Restate each record below word for word, skipping images.

::: Data shown :::

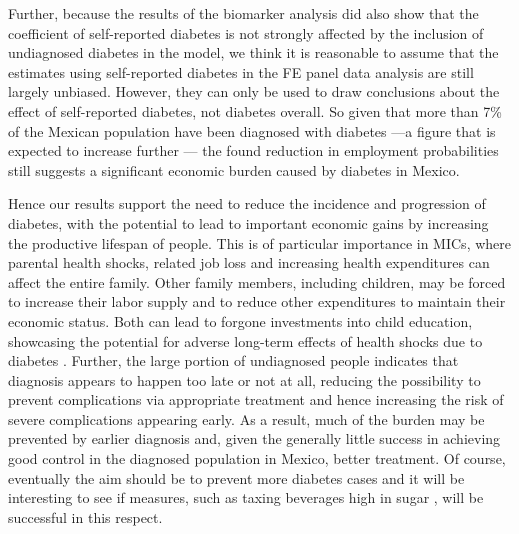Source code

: \documentclass[12pt,english]{article}
\begin{document}
Further, because the results of the biomarker analysis did also show that the coefficient of self-reported diabetes is not strongly affected by the inclusion of undiagnosed diabetes in the model, we think it is reasonable to assume that the estimates using self-reported diabetes in the \ac{FE} panel data analysis are still largely unbiased. However, they can only be used to draw conclusions about the effect of self-reported diabetes, not diabetes overall. So given that more than 7\% of the Mexican population have been diagnosed with diabetes ---a figure that is expected to increase further \parencite{Meza2015}--- the found reduction in employment probabilities still suggests a significant economic burden caused by diabetes in Mexico. 

Hence our results support the need to reduce the incidence and progression of diabetes, with the potential to lead to important economic gains by increasing the productive lifespan of people. This is of particular importance in \ac{MICs}, where parental health shocks, related job loss and increasing health expenditures can affect the entire family. Other family members, including children, may be forced to increase their labor supply and to reduce other expenditures to maintain their economic status. Both can lead to forgone investments into child education, showcasing the potential for adverse long-term effects of health shocks due to diabetes \parencite{Bratti2014}. Further, the large portion of undiagnosed people indicates that diagnosis appears to happen too late or not at all, reducing the possibility to prevent complications via appropriate treatment and hence increasing the risk of severe complications appearing early. As a result, much of the burden may be prevented by earlier diagnosis and, given the generally little success in achieving good control in the diagnosed population in Mexico, better treatment. Of course, eventually the aim should be to prevent more diabetes cases and it will be interesting to see if measures, such as taxing beverages high in sugar \parencite{}, will be successful in this respect.
\end{document}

:::

**Final answer:**
Source code

: \documentclass[12pt,english]{article}
\begin{document}
Further, because the results of the biomarker analysis did also show that the coefficient of self-reported diabetes is not strongly affected by the inclusion of undiagnosed diabetes in the model, we think it is reasonable to assume that the estimates using self-reported diabetes in the \ac{FE} panel data analysis are still largely unbiased. However, they can only be used to draw conclusions about the effect of self-reported diabetes, not diabetes overall. So given that more than 7\% of the Mexican population have been diagnosed with diabetes ---a figure that is expected to increase further \parencite{Meza2015}--- the found reduction in employment probabilities still suggests a significant economic burden caused by diabetes in Mexico. 

Hence our results support the need to reduce the incidence and progression of diabetes, with the potential to lead to important economic gains by increasing the productive lifespan of people. This is of particular importance in \ac{MICs}, where parental health shocks, related job loss and increasing health expenditures can affect the entire family. Other family members, including children, may be forced to increase their labor supply and to reduce other expenditures to maintain their economic status. Both can lead to forgone investments into child education, showcasing the potential for adverse long-term effects of health shocks due to diabetes \parencite{Bratti2014}. Further, the large portion of undiagnosed people indicates that diagnosis appears to happen too late or not at all, reducing the possibility to prevent complications via appropriate treatment and hence increasing the risk of severe complications appearing early. As a result, much of the burden may be prevented by earlier diagnosis and, given the generally little success in achieving good control in the diagnosed population in Mexico, better treatment. Of course, eventually the aim should be to prevent more diabetes cases and it will be interesting to see if measures, such as taxing beverages high in sugar \parencite{}, will be successful in this respect.
\end{document}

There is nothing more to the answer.